Requirement:
Output what the records say, word for word, with no images.

Exercise inputs:
[Start of section]
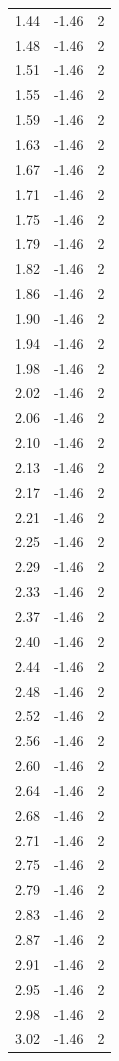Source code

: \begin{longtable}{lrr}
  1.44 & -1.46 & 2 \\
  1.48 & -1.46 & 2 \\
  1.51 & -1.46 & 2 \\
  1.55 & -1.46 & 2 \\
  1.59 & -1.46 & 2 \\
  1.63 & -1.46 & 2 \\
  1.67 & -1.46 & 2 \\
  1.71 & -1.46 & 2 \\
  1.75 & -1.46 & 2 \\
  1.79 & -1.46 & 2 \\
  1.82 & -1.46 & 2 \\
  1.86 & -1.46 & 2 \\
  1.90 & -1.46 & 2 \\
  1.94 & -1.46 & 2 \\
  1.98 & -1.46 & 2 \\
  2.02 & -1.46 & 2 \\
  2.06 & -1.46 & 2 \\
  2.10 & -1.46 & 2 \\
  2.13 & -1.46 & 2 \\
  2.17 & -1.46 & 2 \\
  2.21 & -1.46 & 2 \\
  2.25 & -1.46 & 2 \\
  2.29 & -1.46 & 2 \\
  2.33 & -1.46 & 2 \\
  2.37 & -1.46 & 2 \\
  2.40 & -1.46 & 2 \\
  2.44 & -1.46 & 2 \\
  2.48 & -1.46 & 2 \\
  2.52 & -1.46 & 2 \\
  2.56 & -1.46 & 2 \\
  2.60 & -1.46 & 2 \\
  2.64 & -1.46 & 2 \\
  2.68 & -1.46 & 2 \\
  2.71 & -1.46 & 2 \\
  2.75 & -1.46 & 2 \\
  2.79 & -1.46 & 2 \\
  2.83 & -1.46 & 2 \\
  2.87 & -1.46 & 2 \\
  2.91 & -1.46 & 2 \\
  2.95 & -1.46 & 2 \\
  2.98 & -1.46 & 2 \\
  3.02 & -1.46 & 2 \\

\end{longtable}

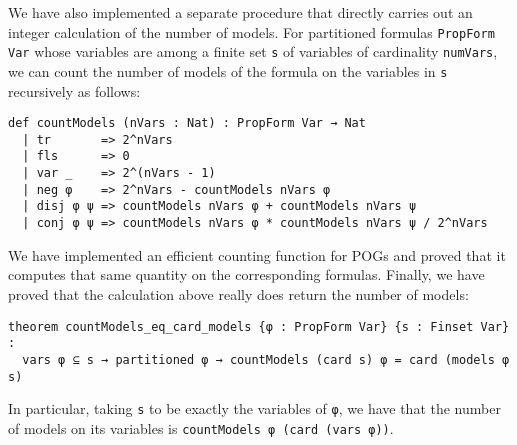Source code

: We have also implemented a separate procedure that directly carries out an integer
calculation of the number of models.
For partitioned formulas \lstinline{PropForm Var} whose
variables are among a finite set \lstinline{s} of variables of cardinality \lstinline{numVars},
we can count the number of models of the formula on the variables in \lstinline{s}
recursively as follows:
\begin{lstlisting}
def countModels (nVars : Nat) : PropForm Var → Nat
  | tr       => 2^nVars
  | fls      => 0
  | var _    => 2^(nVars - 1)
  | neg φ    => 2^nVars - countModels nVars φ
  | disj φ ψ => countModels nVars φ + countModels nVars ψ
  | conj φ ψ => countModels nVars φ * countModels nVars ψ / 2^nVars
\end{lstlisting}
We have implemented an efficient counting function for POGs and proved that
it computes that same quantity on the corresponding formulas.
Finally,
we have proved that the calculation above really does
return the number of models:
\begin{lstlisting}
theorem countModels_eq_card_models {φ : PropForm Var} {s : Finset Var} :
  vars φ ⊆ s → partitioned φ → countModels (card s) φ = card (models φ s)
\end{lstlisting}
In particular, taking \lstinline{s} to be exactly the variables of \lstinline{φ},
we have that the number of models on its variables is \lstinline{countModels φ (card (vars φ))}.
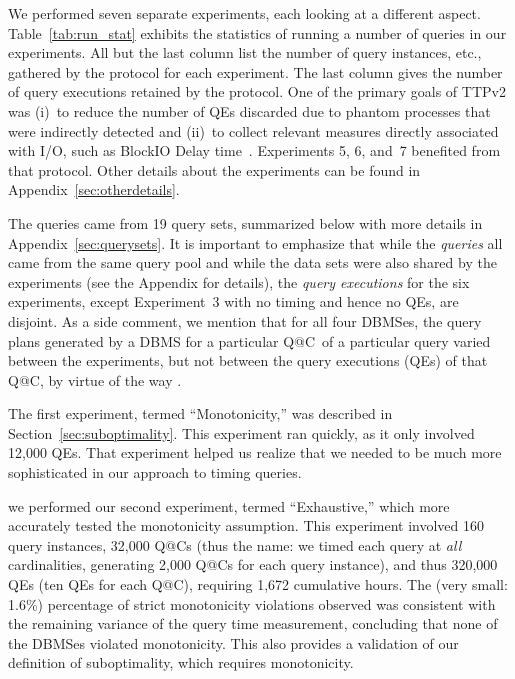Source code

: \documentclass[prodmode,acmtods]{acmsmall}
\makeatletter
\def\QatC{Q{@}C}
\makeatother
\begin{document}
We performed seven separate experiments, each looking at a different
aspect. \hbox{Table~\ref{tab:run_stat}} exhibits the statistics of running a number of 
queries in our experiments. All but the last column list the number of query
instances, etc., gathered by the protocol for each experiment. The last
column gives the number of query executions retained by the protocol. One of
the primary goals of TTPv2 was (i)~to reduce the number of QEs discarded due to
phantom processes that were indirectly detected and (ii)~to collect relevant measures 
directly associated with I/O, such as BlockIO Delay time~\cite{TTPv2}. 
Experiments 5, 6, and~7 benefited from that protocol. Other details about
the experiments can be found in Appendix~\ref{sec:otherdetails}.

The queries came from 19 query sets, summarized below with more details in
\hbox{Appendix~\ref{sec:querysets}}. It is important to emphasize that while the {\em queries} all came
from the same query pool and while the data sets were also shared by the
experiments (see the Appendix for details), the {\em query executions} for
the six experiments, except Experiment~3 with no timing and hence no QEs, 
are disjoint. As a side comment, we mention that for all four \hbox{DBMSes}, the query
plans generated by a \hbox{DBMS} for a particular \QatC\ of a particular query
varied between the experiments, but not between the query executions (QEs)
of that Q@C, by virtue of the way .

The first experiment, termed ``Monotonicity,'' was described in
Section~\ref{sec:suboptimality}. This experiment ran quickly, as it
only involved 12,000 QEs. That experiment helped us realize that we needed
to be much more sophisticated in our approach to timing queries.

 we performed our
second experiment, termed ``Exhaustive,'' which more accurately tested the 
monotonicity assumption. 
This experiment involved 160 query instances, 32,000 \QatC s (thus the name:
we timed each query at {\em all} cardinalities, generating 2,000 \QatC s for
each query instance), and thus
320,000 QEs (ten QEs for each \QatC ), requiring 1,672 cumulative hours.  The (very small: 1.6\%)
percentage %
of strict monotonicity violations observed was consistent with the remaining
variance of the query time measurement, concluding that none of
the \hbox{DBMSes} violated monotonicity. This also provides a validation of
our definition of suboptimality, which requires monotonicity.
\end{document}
[End of section]
Response for this exercise:
Source code

: \begin{longtable}{lrr}
  1.44 & -1.46 & 2 \\
  1.48 & -1.46 & 2 \\
  1.51 & -1.46 & 2 \\
  1.55 & -1.46 & 2 \\
  1.59 & -1.46 & 2 \\
  1.63 & -1.46 & 2 \\
  1.67 & -1.46 & 2 \\
  1.71 & -1.46 & 2 \\
  1.75 & -1.46 & 2 \\
  1.79 & -1.46 & 2 \\
  1.82 & -1.46 & 2 \\
  1.86 & -1.46 & 2 \\
  1.90 & -1.46 & 2 \\
  1.94 & -1.46 & 2 \\
  1.98 & -1.46 & 2 \\
  2.02 & -1.46 & 2 \\
  2.06 & -1.46 & 2 \\
  2.10 & -1.46 & 2 \\
  2.13 & -1.46 & 2 \\
  2.17 & -1.46 & 2 \\
  2.21 & -1.46 & 2 \\
  2.25 & -1.46 & 2 \\
  2.29 & -1.46 & 2 \\
  2.33 & -1.46 & 2 \\
  2.37 & -1.46 & 2 \\
  2.40 & -1.46 & 2 \\
  2.44 & -1.46 & 2 \\
  2.48 & -1.46 & 2 \\
  2.52 & -1.46 & 2 \\
  2.56 & -1.46 & 2 \\
  2.60 & -1.46 & 2 \\
  2.64 & -1.46 & 2 \\
  2.68 & -1.46 & 2 \\
  2.71 & -1.46 & 2 \\
  2.75 & -1.46 & 2 \\
  2.79 & -1.46 & 2 \\
  2.83 & -1.46 & 2 \\
  2.87 & -1.46 & 2 \\
  2.91 & -1.46 & 2 \\
  2.95 & -1.46 & 2 \\
  2.98 & -1.46 & 2 \\
  3.02 & -1.46 & 2 \\

\end{longtable}

Source code

: We have also implemented a separate procedure that directly carries out an integer
calculation of the number of models.
For partitioned formulas \lstinline{PropForm Var} whose
variables are among a finite set \lstinline{s} of variables of cardinality \lstinline{numVars},
we can count the number of models of the formula on the variables in \lstinline{s}
recursively as follows:
\begin{lstlisting}
def countModels (nVars : Nat) : PropForm Var → Nat
  | tr       => 2^nVars
  | fls      => 0
  | var _    => 2^(nVars - 1)
  | neg φ    => 2^nVars - countModels nVars φ
  | disj φ ψ => countModels nVars φ + countModels nVars ψ
  | conj φ ψ => countModels nVars φ * countModels nVars ψ / 2^nVars
\end{lstlisting}
We have implemented an efficient counting function for POGs and proved that
it computes that same quantity on the corresponding formulas.
Finally,
we have proved that the calculation above really does
return the number of models:
\begin{lstlisting}
theorem countModels_eq_card_models {φ : PropForm Var} {s : Finset Var} :
  vars φ ⊆ s → partitioned φ → countModels (card s) φ = card (models φ s)
\end{lstlisting}
In particular, taking \lstinline{s} to be exactly the variables of \lstinline{φ},
we have that the number of models on its variables is \lstinline{countModels φ (card (vars φ))}.
Source code

: \documentclass[prodmode,acmtods]{acmsmall}
\makeatletter
\def\QatC{Q{@}C}
\makeatother
\begin{document}
We performed seven separate experiments, each looking at a different
aspect. \hbox{Table~\ref{tab:run_stat}} exhibits the statistics of running a number of 
queries in our experiments. All but the last column list the number of query
instances, etc., gathered by the protocol for each experiment. The last
column gives the number of query executions retained by the protocol. One of
the primary goals of TTPv2 was (i)~to reduce the number of QEs discarded due to
phantom processes that were indirectly detected and (ii)~to collect relevant measures 
directly associated with I/O, such as BlockIO Delay time~\cite{TTPv2}. 
Experiments 5, 6, and~7 benefited from that protocol. Other details about
the experiments can be found in Appendix~\ref{sec:otherdetails}.

The queries came from 19 query sets, summarized below with more details in
\hbox{Appendix~\ref{sec:querysets}}. It is important to emphasize that while the {\em queries} all came
from the same query pool and while the data sets were also shared by the
experiments (see the Appendix for details), the {\em query executions} for
the six experiments, except Experiment~3 with no timing and hence no QEs, 
are disjoint. As a side comment, we mention that for all four \hbox{DBMSes}, the query
plans generated by a \hbox{DBMS} for a particular \QatC\ of a particular query
varied between the experiments, but not between the query executions (QEs)
of that Q@C, by virtue of the way .

The first experiment, termed ``Monotonicity,'' was described in
Section~\ref{sec:suboptimality}. This experiment ran quickly, as it
only involved 12,000 QEs. That experiment helped us realize that we needed
to be much more sophisticated in our approach to timing queries.

 we performed our
second experiment, termed ``Exhaustive,'' which more accurately tested the 
monotonicity assumption. 
This experiment involved 160 query instances, 32,000 \QatC s (thus the name:
we timed each query at {\em all} cardinalities, generating 2,000 \QatC s for
each query instance), and thus
320,000 QEs (ten QEs for each \QatC ), requiring 1,672 cumulative hours.  The (very small: 1.6\%)
percentage %
of strict monotonicity violations observed was consistent with the remaining
variance of the query time measurement, concluding that none of
the \hbox{DBMSes} violated monotonicity. This also provides a validation of
our definition of suboptimality, which requires monotonicity.
\end{document}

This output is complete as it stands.